It seems to me that this type of rebellion is gaining popularity lately, especially among women, and it can be observed in The Substance as well as the everyday use of terms like “goblin mode” and the plethora of memes depicting sea hags and bog witches plastered all over the internet with captions like “icon behaviour,” “she is everything,” and “how your email finds me.” The monstrous feminine figures that used to scare little girls have become aspirational. You see a picture of a witch with warts on her face stirring a cauldron in her cabin in the woods (which she owns! She’s probably even paid off the mortgage) and you think “if only.”
When you’re watching The Substance, you’re most likely rooting for the aging Elisabeth (Demi Moore), not the perfect-and-perky Sue (Margaret Qualley).
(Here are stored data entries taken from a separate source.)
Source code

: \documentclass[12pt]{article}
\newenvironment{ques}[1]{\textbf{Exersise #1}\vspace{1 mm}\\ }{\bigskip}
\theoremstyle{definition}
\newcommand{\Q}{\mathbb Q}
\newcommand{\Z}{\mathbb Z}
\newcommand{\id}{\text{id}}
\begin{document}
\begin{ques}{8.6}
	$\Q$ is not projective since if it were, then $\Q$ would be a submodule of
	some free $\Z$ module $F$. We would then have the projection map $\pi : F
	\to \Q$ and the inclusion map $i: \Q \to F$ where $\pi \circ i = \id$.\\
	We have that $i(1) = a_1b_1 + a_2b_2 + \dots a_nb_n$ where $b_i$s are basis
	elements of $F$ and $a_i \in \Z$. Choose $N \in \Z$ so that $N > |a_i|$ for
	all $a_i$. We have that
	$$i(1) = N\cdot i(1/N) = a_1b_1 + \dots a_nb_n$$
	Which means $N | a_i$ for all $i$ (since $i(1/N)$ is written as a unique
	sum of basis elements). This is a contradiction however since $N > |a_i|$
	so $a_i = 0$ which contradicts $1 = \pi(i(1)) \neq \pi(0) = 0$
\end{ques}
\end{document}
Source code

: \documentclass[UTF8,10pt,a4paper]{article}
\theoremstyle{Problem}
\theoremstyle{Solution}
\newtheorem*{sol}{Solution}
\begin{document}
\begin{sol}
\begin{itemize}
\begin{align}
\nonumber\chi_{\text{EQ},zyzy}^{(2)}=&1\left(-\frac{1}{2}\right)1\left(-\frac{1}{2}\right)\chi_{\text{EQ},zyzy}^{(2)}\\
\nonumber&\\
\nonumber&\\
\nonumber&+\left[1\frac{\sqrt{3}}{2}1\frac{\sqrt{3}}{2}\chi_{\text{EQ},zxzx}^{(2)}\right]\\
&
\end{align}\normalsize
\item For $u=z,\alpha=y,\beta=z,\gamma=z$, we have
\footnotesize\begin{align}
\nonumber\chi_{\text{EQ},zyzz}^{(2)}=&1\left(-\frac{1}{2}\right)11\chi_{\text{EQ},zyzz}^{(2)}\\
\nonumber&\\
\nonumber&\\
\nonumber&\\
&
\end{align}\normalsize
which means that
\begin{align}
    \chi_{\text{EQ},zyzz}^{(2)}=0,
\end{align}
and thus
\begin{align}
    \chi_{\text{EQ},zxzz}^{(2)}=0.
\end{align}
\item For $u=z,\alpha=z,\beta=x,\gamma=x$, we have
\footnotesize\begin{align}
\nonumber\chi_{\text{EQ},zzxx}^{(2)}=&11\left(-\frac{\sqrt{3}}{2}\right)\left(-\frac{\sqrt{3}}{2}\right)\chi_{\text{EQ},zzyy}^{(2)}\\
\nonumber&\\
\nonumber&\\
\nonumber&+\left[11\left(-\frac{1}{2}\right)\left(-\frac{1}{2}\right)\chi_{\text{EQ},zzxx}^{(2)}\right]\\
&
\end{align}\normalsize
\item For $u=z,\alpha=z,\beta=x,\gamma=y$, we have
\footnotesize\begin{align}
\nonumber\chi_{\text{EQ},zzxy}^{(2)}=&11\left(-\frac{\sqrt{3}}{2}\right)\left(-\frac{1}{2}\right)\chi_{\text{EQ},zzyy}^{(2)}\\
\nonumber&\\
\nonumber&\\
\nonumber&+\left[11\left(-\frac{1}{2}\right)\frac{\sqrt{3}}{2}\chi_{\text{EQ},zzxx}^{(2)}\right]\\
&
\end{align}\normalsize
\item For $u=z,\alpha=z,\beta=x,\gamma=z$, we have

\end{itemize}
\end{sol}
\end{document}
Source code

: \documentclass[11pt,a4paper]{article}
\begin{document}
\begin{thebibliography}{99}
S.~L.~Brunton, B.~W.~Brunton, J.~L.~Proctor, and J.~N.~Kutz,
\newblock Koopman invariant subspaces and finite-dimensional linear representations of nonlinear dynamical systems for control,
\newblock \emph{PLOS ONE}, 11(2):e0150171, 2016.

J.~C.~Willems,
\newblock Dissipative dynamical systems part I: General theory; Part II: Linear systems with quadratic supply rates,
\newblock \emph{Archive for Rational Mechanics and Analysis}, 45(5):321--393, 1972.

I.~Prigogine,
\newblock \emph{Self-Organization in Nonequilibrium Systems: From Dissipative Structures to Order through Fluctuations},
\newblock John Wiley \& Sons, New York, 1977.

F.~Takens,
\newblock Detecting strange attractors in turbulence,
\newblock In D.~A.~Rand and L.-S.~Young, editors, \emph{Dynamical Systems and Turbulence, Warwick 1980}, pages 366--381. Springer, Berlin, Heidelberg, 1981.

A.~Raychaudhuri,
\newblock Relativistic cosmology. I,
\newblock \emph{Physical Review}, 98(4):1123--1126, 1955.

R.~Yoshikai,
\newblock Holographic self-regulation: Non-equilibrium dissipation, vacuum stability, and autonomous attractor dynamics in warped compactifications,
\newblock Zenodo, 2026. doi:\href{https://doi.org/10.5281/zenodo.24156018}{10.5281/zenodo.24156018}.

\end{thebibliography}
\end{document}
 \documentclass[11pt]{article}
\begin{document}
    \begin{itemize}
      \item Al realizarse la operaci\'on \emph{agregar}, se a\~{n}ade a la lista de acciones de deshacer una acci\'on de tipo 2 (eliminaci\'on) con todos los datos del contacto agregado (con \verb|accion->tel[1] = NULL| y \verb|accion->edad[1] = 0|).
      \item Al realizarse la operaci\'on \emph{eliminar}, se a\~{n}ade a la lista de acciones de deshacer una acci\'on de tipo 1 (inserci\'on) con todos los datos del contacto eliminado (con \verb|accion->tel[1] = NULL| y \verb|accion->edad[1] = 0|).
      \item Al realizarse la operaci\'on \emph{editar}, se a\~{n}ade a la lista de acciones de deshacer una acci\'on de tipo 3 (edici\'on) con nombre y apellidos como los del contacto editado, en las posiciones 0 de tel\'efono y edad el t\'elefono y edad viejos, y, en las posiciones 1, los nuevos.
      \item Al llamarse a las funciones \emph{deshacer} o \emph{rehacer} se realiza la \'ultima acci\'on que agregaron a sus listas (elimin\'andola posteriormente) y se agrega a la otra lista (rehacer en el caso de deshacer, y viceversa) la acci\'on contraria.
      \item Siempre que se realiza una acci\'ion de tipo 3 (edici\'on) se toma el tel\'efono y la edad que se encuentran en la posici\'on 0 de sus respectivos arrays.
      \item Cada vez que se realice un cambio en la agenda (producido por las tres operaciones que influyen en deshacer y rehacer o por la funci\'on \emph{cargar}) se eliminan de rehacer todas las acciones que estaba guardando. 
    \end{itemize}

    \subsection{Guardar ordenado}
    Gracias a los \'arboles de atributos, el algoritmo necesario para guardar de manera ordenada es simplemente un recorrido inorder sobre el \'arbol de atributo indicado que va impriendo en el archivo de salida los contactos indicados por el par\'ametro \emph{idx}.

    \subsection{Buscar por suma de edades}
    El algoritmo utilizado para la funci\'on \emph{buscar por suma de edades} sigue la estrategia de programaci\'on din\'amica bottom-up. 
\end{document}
Elisabeth is at her most endearing when she enters what I have dubbed her “hag era,” when she has accepted the fact that her body is aging and decaying rapidly to provide Sue with eternal youth, and she starts taking her vengeance on Sue (and on herself, they’re the same person…it’s complicated, go watch the movie for yourself. But don’t if you have a needle phobia). The vengeance comes in the form of, basically, being ugly and gross. She messes up the apartment, cooks and eats fattening foods, curses at the TV while squeezing raw meat between her wrinkled fingers, and lets her coarse grey hair become a tangled birds’ nest. She is Baba Yaga, she is Strega Nona, but she is also kind of just me on a Sunday. She is going goblin mode.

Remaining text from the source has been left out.